SELAYAR, KOMPAS.com - Pariwisata akan jadi harapan terbesar bagi Kabupaten Kepulauan Selayar, Sulawesi Selatan. Namun, masih banyak pekerjaan rumah yang menjadi tantangan kabupaten ini untuk memajukan sektor pariwisatanya, salah satunya kemudahan akses bagi wisatawan masuk ke Selayar.

Hal tersebut dipaparkan Wakil Bupati Kepulauan Selayar periode 2016-2021, Dr H Zainuddin dalam jumpa pers "Kinerja Penyelenggaraan Pemerintahan Daerah Kabupaten Kepulauan Selayar Tahun Anggaran 2016 - 2019, Selasa (19/3/2019).
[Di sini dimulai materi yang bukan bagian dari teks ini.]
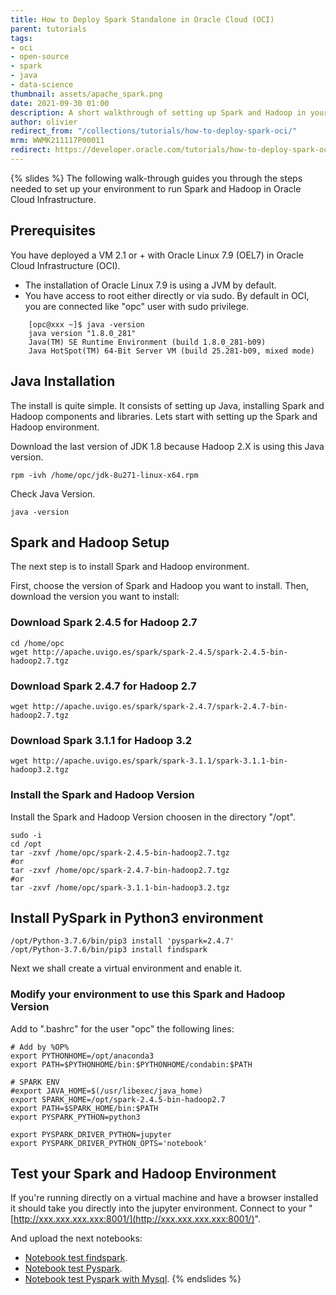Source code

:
 ```yaml
---
title: How to Deploy Spark Standalone in Oracle Cloud (OCI)
parent: tutorials
tags:
- oci
- open-source
- spark
- java
- data-science
thumbnail: assets/apache_spark.png
date: 2021-09-30 01:00
description: A short walkthrough of setting up Spark and Hadoop in your OCI environment.
author: olivier
redirect_from: "/collections/tutorials/how-to-deploy-spark-oci/"
mrm: WWMK211117P00011
redirect: https://developer.oracle.com/tutorials/how-to-deploy-spark-oci/
---
```

{% slides %}
The following walk-through guides you through the steps needed to set up your environment to run Spark and Hadoop in Oracle Cloud Infrastructure.

## Prerequisites

You have deployed a VM 2.1 or + with Oracle Linux 7.9 (OEL7) in Oracle Cloud Infrastructure (OCI).

* The installation of Oracle Linux 7.9 is using a JVM by default.
* You have access to root either directly or via sudo. By default in OCI, you are connected like "opc" user with sudo privilege.

```console
    [opc@xxx ~]$ java -version
    java version "1.8.0_281"
    Java(TM) SE Runtime Environment (build 1.8.0_281-b09)
    Java HotSpot(TM) 64-Bit Server VM (build 25.281-b09, mixed mode)
```

## Java Installation

The install is quite simple. It consists of setting up Java, installing Spark and Hadoop components and libraries. Lets start with setting up the Spark and Hadoop environment.

Download the last version of JDK 1.8 because Hadoop 2.X is using this Java version.
```console
rpm -ivh /home/opc/jdk-8u271-linux-x64.rpm
```

Check Java Version.
```console
java -version
```

## Spark and Hadoop Setup

The next step is to install Spark and Hadoop environment.

First, choose the version of Spark and Hadoop you want to install. Then, download the version you want to install:

### Download Spark 2.4.5 for Hadoop 2.7
```console 
cd /home/opc
wget http://apache.uvigo.es/spark/spark-2.4.5/spark-2.4.5-bin-hadoop2.7.tgz
```

### Download Spark 2.4.7 for Hadoop 2.7
```console
wget http://apache.uvigo.es/spark/spark-2.4.7/spark-2.4.7-bin-hadoop2.7.tgz
```

### Download Spark 3.1.1 for Hadoop 3.2
```console
wget http://apache.uvigo.es/spark/spark-3.1.1/spark-3.1.1-bin-hadoop3.2.tgz
```

### Install the Spark and Hadoop Version

Install the Spark and Hadoop Version choosen in the directory "/opt".
```console
sudo -i
cd /opt
tar -zxvf /home/opc/spark-2.4.5-bin-hadoop2.7.tgz
#or 
tar -zxvf /home/opc/spark-2.4.7-bin-hadoop2.7.tgz
#or
tar -zxvf /home/opc/spark-3.1.1-bin-hadoop3.2.tgz
```

## Install PySpark in Python3 environment
```console 
/opt/Python-3.7.6/bin/pip3 install 'pyspark=2.4.7'
/opt/Python-3.7.6/bin/pip3 install findspark
```

Next we shall create a virtual environment and enable it.

### Modify your environment to use this Spark and Hadoop Version

Add to ".bashrc" for the user "opc" the following lines:
```console
# Add by %OP%
export PYTHONHOME=/opt/anaconda3
export PATH=$PYTHONHOME/bin:$PYTHONHOME/condabin:$PATH

# SPARK ENV
#export JAVA_HOME=$(/usr/libexec/java_home)
export SPARK_HOME=/opt/spark-2.4.5-bin-hadoop2.7
export PATH=$SPARK_HOME/bin:$PATH
export PYSPARK_PYTHON=python3

export PYSPARK_DRIVER_PYTHON=jupyter
export PYSPARK_DRIVER_PYTHON_OPTS='notebook'
```

## Test your Spark and Hadoop Environment

If you're running directly on a virtual machine and have a browser installed it should take you directly into the jupyter environment. Connect to your "[http://xxx.xxx.xxx.xxx:8001/](http://xxx.xxx.xxx.xxx:8001/)".

And upload the next notebooks:

* [Notebook test findspark](https://github.com/operard/oracle-cloud-tutorial/blob/main/notebooks/Test_findSpark.ipynb).
* [Notebook test Pyspark](https://github.com/operard/oracle-cloud-tutorial/blob/main/notebooks/Test%20PySpark.ipynb).
* [Notebook test Pyspark with Mysql](https://github.com/operard/oracle-cloud-tutorial/blob/main/notebooks/Test_PySpark_Mysql.ipynb).
{% endslides %}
Dengan luas wilayah 11.000 kilometer dan 90 persen dari luas itu merupakan lautan, lanjut Zainuddin, kesiapan transportasi dengan dukungan infrastruktur kuat adalah syarat mutlak untuk dibenahi. Saat ini, akses tercepat menuju Selayar dari Makassar hanya dilayani pesawat ATR oleh 3 maskapai, yakni Transnusa, Wings, dan Garuda.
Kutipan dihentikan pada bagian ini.